By: Sarah Watt | March 14, 2020 | 3:14 PM

DARK WATERS
directed by Todd Haynes

Far From Heaven director, Todd Haynes’ latest is a gripping story of corporate greed.

West Virginia, 1975. Young people are skinny-dipping in a river, oblivious to the filthy film on its surface. A boatload of shady-looking officials shout at them as they carry on hosing away the pollution under cover of night. The oily substance is soon revealed to be the by-product of chemical company DuPont’s illegal dumping in the state’s waterways, where it is being drunk by Wilbur Tennant’s cows.

As Tennant (a storming performance by Bill Camp) watches his animals die gruesome deaths, he harangues corporate lawyer Rob Bilott (Mark Ruffalo), who, ironically, has built his career on defending such companies, to take up the case.

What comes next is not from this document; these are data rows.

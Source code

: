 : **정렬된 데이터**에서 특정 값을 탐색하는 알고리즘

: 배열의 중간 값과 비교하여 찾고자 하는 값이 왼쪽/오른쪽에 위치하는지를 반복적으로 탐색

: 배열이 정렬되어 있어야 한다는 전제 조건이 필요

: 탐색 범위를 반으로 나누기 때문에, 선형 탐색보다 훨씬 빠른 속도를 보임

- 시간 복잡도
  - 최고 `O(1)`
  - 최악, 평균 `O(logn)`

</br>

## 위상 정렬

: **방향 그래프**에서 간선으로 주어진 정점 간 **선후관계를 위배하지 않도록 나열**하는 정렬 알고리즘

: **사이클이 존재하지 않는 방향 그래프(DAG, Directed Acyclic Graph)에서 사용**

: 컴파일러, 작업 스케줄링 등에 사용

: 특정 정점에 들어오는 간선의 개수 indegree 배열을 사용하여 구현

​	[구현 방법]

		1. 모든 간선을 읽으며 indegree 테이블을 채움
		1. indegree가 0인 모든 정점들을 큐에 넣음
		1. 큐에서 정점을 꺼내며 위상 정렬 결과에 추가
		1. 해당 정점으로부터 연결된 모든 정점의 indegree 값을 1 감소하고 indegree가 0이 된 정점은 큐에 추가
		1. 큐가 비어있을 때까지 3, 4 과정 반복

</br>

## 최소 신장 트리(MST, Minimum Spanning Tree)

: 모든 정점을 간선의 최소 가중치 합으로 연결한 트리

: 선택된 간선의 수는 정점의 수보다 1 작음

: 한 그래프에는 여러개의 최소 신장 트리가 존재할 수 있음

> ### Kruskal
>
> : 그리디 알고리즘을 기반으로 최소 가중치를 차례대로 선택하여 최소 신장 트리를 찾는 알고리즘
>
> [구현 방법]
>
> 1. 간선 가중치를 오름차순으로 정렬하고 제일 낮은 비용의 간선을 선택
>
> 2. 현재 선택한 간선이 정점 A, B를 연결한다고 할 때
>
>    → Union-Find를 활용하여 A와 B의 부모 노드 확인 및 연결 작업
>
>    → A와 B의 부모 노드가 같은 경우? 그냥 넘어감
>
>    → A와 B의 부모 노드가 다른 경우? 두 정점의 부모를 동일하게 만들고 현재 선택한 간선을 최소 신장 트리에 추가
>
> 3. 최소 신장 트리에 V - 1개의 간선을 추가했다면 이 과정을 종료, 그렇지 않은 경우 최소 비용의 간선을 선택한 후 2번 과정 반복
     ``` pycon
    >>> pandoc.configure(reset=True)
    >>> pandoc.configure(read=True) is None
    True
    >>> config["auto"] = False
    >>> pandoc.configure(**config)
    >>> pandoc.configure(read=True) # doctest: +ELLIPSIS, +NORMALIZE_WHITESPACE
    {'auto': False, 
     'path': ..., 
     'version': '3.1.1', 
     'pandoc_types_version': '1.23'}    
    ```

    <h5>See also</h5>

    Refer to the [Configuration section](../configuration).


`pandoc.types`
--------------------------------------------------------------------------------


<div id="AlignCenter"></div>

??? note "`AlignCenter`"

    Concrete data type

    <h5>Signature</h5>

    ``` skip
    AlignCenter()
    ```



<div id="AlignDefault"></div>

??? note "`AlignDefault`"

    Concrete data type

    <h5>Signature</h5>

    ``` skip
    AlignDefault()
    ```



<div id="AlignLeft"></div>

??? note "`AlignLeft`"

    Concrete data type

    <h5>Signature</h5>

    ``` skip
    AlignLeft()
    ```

As if there weren’t enough troubles in the world, this horrifying true story, based on several investigative articles and Bilott’s memoir, portrays how the US chemical giant has contributed to an increasingly toxic planet for more than half a century.

It takes a good screenplay to put corporate law on the silver screen and make it interesting – file boxes of documentary evidence aren’t as inherently exciting as witness-stand testimony – but thrillers such as Michael Clayton and The Insider included enough personal peril to enthrall and appall the viewer. Erin Brockovich had Julia Roberts’ Oscar-winning turn and a memorably snappy script. In comparison, Dark Waters is a low-key affair, centered on Ruffalo’s quiet but captivating performance as the gently principled Bilott. The well-written film still gets its point across and serves up plenty to ponder.

It also boasts an impressive supporting cast, which includes Anne Hathaway as Bilott’s wife (slightly feistier than the usual obligatory long-suffering spouse), Tim Robbins’ law-firm boss and William Jackson Harper (Chidi from The Good Place, sadly underused).

Director Todd Haynes, whose award-winning Far from Heaven was a color-drenched delight, paints this film in murky greys and browns underscored by rain and snow, which befits the increasingly grim subject matter. From Haynes’s eclectic body of work, Dark Waters is more akin in style and substance to his Safe, in which Julianne Moore played a suburban housewife who falls ill from multiple-chemical sensitivity.

Rather than rely on the flashy, here Haynes simply lets the terrible facts speak for themselves. It’s not a fun watch, but it is an engrossing indictment of commercial greed and disregard for human life.